Exercise requirements. Your task is to copy every line of the records below that contains "damos".

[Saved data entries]
┌──

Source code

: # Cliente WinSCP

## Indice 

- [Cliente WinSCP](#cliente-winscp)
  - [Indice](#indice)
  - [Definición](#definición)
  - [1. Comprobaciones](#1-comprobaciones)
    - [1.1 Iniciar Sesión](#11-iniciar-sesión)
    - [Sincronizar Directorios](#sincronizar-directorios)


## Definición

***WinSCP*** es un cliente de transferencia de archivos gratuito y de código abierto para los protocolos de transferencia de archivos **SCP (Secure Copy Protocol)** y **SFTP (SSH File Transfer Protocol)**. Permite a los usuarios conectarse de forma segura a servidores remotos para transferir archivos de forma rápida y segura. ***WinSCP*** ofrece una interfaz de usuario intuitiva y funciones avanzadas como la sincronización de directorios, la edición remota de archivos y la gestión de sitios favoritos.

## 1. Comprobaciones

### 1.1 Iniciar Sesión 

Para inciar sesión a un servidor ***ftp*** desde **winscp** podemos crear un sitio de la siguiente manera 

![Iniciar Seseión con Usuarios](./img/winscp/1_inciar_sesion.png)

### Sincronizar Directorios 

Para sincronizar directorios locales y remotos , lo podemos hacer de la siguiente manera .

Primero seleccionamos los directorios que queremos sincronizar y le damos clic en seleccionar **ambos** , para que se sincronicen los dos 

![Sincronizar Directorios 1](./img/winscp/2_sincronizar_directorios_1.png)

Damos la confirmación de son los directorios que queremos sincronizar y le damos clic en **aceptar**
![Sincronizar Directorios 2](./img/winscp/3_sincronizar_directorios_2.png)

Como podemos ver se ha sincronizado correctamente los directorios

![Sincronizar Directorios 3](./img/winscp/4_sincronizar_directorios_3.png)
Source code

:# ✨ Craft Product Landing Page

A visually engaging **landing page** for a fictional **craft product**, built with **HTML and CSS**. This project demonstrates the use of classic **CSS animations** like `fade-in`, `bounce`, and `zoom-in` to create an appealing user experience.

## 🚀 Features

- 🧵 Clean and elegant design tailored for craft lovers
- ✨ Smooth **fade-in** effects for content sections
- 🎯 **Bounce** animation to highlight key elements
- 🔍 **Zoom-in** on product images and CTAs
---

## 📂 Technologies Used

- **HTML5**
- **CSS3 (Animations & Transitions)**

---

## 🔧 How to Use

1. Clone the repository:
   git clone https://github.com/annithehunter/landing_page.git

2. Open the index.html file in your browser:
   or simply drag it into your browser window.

└──

Written answer.
Primero seleccionamos los directorios que queremos sincronizar y le damos clic en seleccionar **ambos** , para que se sincronicen los dos 
Damos la confirmación de son los directorios que queremos sincronizar y le damos clic en **aceptar**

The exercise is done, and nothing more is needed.